Blood tests may include:

  • Cardiac enzyme test. Certain heart enzymes leak into your blood if your heart has been damaged by a heart attack. Because a heart attack can trigger sudden cardiac arrest, it's important to know whether you've had a heart attack. Testing a blood sample for these enzymes may help indicate whether a heart attack has indeed occurred.
  • Electrolyte test. A sample of your blood may also be tested for levels of electrolytes, such as potassium, calcium and magnesium. Electrolytes are minerals in your blood and body fluids that participate in the creation of electrical impulses. An imbalance in the levels of these substances can increase your risk of arrhythmia and sudden cardiac arrest.
  • Drug test. Your doctor may check your blood for evidence of drugs that have the potential to induce arrhythmia, including certain prescription and over-the-counter drugs and illegal drugs.
  • Hormone test. Testing for hyperthyroidism may indicate this condition as the trigger for your cardiac arrest.

Imaging tests

These may include:

  • Chest X-ray. An X-ray image of your chest allows your doctor to check the size and shape of your heart and its blood vessels. It may also indicate whether you have congestive heart failure.
  • Nuclear scan.
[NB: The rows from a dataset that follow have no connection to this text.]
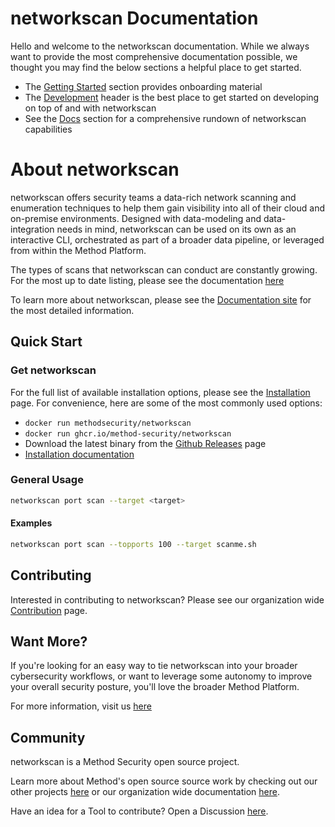# networkscan Documentation

Hello and welcome to the networkscan documentation. While we always want to provide the most comprehensive documentation possible, we thought you may find the below sections a helpful place to get started.

- The [Getting Started](./getting-started/basic-usage.md) section provides onboarding material
- The [Development](./development/setup.md) header is the best place to get started on developing on top of and with networkscan
- See the [Docs](./docs/index.md) section for a comprehensive rundown of networkscan capabilities

# About networkscan

networkscan offers security teams a data-rich network scanning and enumeration techniques to help them gain visibility into all of their cloud and on-premise environments. Designed with data-modeling and data-integration needs in mind, networkscan can be used on its own as an interactive CLI, orchestrated as part of a broader data pipeline, or leveraged from within the Method Platform.

The types of scans that networkscan can conduct are constantly growing. For the most up to date listing, please see the documentation [here](./docs/index.md)

To learn more about networkscan, please see the [Documentation site](https://method-security.github.io/networkscan/) for the most detailed information.

## Quick Start

### Get networkscan

For the full list of available installation options, please see the [Installation](./getting-started/installation.md) page. For convenience, here are some of the most commonly used options:

- `docker run methodsecurity/networkscan`
- `docker run ghcr.io/method-security/networkscan`
- Download the latest binary from the [Github Releases](https://github.com/Method-Security/networkscan/releases/latest) page
- [Installation documentation](./getting-started/installation.md)

### General Usage

```bash
networkscan port scan --target <target>
```

#### Examples

```bash
networkscan port scan --topports 100 --target scanme.sh
```

## Contributing

Interested in contributing to networkscan? Please see our organization wide [Contribution](https://method-security.github.io/community/contribute/discussions.html) page.

## Want More?

If you're looking for an easy way to tie networkscan into your broader cybersecurity workflows, or want to leverage some autonomy to improve your overall security posture, you'll love the broader Method Platform.

For more information, visit us [here](https://method.security)

## Community

networkscan is a Method Security open source project.

Learn more about Method's open source source work by checking out our other projects [here](https://github.com/Method-Security) or our organization wide documentation [here](https://method-security.github.io).

Have an idea for a Tool to contribute? Open a Discussion [here](https://github.com/Method-Security/Method-Security.github.io/discussions).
This test, usually done along with a stress test, helps identify blood flow problems to your heart. Trace amounts of radioactive material, such as thallium, are injected into your bloodstream. Special cameras can detect the radioactive material as it flows through your heart and lungs.
  • Echocardiogram. This test uses sound waves to produce an image of your heart. An echocardiogram can help identify whether an area of your heart has been damaged by a heart attack and isn't pumping normally or at peak capacity (ejection fraction), or whether there are valvular abnormalities.

Other tests

Other tests that are often done include:

  • Electrophysiological testing and mapping. This test, if needed, is usually done later, after you've recovered and if an underlying explanation for your cardiac arrest hasn't been identified. With this type of test, your doctor may try to cause an arrhythmia while closely monitoring your heart. The test can help locate where in the heart the arrhythmia originates. During the test, thin, flexible tubes (catheters) tipped with electrodes are threaded through your blood vessels to a variety of spots within your heart. Once in place, the electrodes can precisely map the spread of electrical impulses through your heart. In addition, your cardiologist can use the electrodes to stimulate your heart to beat at rates that may trigger — or halt — an arrhythmia. This allows your doctor to observe the location of the arrhythmia.
  • Ejection fraction testing. One of the most important predictors of your risk of sudden cardiac arrest is how well your heart is able to pump blood. Your doctor can determine your heart's pumping capacity by measuring what's called the ejection fraction. This refers to the percentage of blood that's pumped out of a filled ventricle with each heartbeat. A normal ejection fraction is 55 to 70 percent. An ejection fraction of less than 35 percent increases your risk of sudden cardiac arrest. Your doctor can measure ejection fraction in several ways, such as with an echocardiogram, magnetic resonance imaging (MRI) of your heart, a nuclear medicine scan (multiple gated acquisition, or MUGA) of your heart or a computerized tomography (CT) scan of your heart.
  • Coronary catheterization (angiogram). This test can show if your coronary arteries are narrowed or blocked. Along with ejection fraction, the number of obstructed blood vessels is another important predictor of sudden cardiac arrest. During the procedure, a liquid dye is injected into the arteries of your heart through a long, thin tube (catheter) that's advanced through an artery, usually in your leg, to arteries in your heart. As the dye fills your arteries, the arteries become visible on X-ray and videotape, revealing areas of blockage. Also, while the catheter is in position, your doctor may treat a blockage by performing angioplasty and inserting a stent to hold the artery open.